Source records
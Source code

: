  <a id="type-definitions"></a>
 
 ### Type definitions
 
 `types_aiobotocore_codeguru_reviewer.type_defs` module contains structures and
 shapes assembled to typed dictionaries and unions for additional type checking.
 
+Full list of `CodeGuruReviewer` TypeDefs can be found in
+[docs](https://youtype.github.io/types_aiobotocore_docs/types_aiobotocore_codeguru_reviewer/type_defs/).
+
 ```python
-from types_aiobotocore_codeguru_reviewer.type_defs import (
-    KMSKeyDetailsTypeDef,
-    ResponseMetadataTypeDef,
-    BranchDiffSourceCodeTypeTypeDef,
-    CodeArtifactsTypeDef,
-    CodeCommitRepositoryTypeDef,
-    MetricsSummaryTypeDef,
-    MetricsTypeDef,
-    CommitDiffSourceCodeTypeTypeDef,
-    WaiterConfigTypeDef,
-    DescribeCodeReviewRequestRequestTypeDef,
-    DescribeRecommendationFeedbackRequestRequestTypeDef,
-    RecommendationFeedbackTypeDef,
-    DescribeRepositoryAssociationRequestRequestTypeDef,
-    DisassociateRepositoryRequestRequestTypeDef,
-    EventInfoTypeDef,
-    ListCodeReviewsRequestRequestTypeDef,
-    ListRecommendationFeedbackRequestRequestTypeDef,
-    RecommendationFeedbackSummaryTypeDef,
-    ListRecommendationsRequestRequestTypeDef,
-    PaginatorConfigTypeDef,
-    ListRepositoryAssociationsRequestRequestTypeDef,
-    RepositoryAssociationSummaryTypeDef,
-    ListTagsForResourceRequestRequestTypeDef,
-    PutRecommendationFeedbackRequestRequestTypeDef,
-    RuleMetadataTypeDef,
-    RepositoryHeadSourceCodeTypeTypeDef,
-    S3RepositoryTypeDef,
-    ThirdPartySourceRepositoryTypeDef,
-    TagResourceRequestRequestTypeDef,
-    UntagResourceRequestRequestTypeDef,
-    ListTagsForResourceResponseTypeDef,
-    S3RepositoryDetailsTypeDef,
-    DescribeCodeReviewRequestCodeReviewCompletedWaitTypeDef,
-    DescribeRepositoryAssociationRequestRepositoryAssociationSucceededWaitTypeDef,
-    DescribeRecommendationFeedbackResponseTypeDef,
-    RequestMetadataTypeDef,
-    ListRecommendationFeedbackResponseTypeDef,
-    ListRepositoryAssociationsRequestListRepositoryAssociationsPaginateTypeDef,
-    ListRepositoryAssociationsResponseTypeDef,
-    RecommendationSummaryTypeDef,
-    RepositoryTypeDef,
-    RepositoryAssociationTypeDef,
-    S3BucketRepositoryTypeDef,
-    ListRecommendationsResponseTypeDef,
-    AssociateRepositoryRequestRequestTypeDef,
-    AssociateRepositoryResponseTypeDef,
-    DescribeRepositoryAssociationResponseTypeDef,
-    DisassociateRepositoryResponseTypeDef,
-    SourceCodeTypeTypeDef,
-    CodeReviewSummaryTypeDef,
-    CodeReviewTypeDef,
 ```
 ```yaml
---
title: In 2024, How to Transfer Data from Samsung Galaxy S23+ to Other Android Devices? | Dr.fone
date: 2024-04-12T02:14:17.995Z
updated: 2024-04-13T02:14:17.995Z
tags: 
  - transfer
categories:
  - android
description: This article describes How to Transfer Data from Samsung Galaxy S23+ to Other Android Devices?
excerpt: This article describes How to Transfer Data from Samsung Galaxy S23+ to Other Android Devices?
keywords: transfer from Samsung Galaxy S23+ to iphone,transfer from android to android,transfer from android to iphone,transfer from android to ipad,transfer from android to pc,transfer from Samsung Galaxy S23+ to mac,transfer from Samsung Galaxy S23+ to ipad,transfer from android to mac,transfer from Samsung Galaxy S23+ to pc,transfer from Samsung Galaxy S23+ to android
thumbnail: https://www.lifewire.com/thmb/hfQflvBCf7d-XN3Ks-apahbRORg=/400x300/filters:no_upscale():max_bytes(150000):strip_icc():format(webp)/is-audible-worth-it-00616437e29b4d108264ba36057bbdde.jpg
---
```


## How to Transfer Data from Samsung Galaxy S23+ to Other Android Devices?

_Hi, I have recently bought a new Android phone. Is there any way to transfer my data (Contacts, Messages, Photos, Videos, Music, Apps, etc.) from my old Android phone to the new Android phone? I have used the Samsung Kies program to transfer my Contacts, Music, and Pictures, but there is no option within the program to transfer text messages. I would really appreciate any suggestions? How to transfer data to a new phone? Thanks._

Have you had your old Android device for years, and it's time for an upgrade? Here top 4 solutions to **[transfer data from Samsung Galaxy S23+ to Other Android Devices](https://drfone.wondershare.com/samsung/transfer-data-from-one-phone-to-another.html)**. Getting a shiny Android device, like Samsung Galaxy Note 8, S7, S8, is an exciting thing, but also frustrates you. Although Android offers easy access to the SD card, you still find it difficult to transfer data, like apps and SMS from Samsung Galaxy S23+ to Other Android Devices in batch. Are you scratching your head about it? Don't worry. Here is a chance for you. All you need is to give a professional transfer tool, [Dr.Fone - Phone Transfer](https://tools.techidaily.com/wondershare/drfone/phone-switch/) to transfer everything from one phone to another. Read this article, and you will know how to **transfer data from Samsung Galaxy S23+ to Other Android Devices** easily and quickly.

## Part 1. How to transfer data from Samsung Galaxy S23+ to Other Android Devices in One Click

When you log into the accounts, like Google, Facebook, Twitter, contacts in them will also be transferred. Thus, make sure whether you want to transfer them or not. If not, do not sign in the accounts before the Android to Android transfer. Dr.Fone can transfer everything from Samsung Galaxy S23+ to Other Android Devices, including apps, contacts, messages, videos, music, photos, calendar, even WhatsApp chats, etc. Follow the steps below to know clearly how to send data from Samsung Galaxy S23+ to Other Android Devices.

◆ **WORK ITEM**:
From the very first line of the records down to the line with "be found in", please write out each line exactly, including both ends and no other lines.

◆ **RESPONSE TO THIS EXERCISE**:
Source code

:  <a id="type-definitions"></a>
 
 ### Type definitions
 
 `types_aiobotocore_codeguru_reviewer.type_defs` module contains structures and
 shapes assembled to typed dictionaries and unions for additional type checking.
 
+Full list of `CodeGuruReviewer` TypeDefs can be found in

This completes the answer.